HTTP headers lookup
What the HTTP headers lookup shows
Submit a URL and inspect the response headers from a normal GET through this platform's fetch path. You will see protocol-level facts such as cache-control, content-type, redirect targets (location), transport negotiation hints, security policies (strict-transport-security, content-security-policy, x-frame-options), and bot directives (x-robots-tag). Headers explain why a CDN caches aggressively, why a frame refuses to embed, or why a crawler sees noindex even when HTML looks fine.
When to use it
Use it when SEO tools disagree about indexing, when browsers loop through redirects, when assets never refresh despite deploys, or when security auditors ask for proof of HSTS preload readiness. Pair with Meta tags checker because robots directives can live in headers instead of <meta> tags.
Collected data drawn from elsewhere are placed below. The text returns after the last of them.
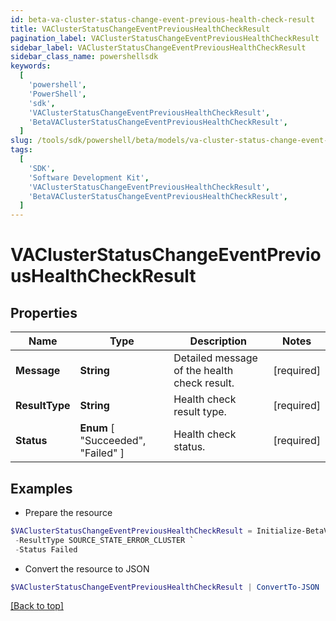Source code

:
 ```yaml
---
id: beta-va-cluster-status-change-event-previous-health-check-result
title: VAClusterStatusChangeEventPreviousHealthCheckResult
pagination_label: VAClusterStatusChangeEventPreviousHealthCheckResult
sidebar_label: VAClusterStatusChangeEventPreviousHealthCheckResult
sidebar_class_name: powershellsdk
keywords:
  [
    'powershell',
    'PowerShell',
    'sdk',
    'VAClusterStatusChangeEventPreviousHealthCheckResult',
    'BetaVAClusterStatusChangeEventPreviousHealthCheckResult',
  ]
slug: /tools/sdk/powershell/beta/models/va-cluster-status-change-event-previous-health-check-result
tags:
  [
    'SDK',
    'Software Development Kit',
    'VAClusterStatusChangeEventPreviousHealthCheckResult',
    'BetaVAClusterStatusChangeEventPreviousHealthCheckResult',
  ]
---
```


# VAClusterStatusChangeEventPreviousHealthCheckResult

## Properties

| Name | Type | Description | Notes |
| --- | --- | --- | --- |
| **Message** | **String** | Detailed message of the health check result. | [required] |
| **ResultType** | **String** | Health check result type. | [required] |
| **Status** | **Enum** [ "Succeeded", "Failed" ] | Health check status. | [required] |

## Examples

- Prepare the resource

```powershell
$VAClusterStatusChangeEventPreviousHealthCheckResult = Initialize-BetaVAClusterStatusChangeEventPreviousHealthCheckResult  -Message Test Connection failed with exception. Error message - java.lang Exception `
 -ResultType SOURCE_STATE_ERROR_CLUSTER `
 -Status Failed
```

- Convert the resource to JSON

```powershell
$VAClusterStatusChangeEventPreviousHealthCheckResult | ConvertTo-JSON
```

[[Back to top]](#)
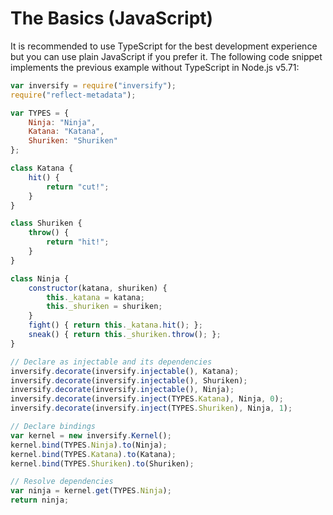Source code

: # The Basics (JavaScript)
It is recommended to use TypeScript for the best development experience but you can use plain JavaScript
if you prefer it. The following code snippet implements the previous example without TypeScript in Node.js v5.71: 

```js
var inversify = require("inversify");
require("reflect-metadata");

var TYPES = {
    Ninja: "Ninja",
    Katana: "Katana",
    Shuriken: "Shuriken"
};

class Katana {
    hit() {
        return "cut!";
    }
}

class Shuriken {
    throw() {
        return "hit!";
    }
}

class Ninja {
    constructor(katana, shuriken) {
        this._katana = katana;
        this._shuriken = shuriken;
    }
    fight() { return this._katana.hit(); };
    sneak() { return this._shuriken.throw(); };
}

// Declare as injectable and its dependencies
inversify.decorate(inversify.injectable(), Katana);
inversify.decorate(inversify.injectable(), Shuriken);
inversify.decorate(inversify.injectable(), Ninja);
inversify.decorate(inversify.inject(TYPES.Katana), Ninja, 0);
inversify.decorate(inversify.inject(TYPES.Shuriken), Ninja, 1);

// Declare bindings
var kernel = new inversify.Kernel();
kernel.bind(TYPES.Ninja).to(Ninja);
kernel.bind(TYPES.Katana).to(Katana);
kernel.bind(TYPES.Shuriken).to(Shuriken);

// Resolve dependencies
var ninja = kernel.get(TYPES.Ninja);
return ninja;
```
Pair with URL redirect checker when chains get long.
Worked example
Marketing says the PDF moved. Headers lookup shows 301 with cache-control: max-age=86400 at the CDN edge while origin sends 302. You now know browsers might reuse the first hop decision for a day. Purge the CDN or shorten TTL before chasing application bugs.
Frequently asked questions
Is this identical to DevTools Network?
Similar intent. DevTools runs on your machine with your cookies; this tool runs remotely with different TLS fingerprints and no logged-in session unless you pass credentials (do not paste secrets).
Why is Content-Encoding odd?
Proxies may decompress bodies but preserve encoding labels. Compare byte sizes with curl if you need raw wire proof.
Can I see HTTP/2 specifics?
Hop-by-hop frames are not listed here. Use HTTP/2 Checker for protocol family confirmation plus this tool for semantic headers.
Does header order matter?
HTTP/2 multiplexes differently than HTTP/1.1, but security scanners still read semantic values regardless of order.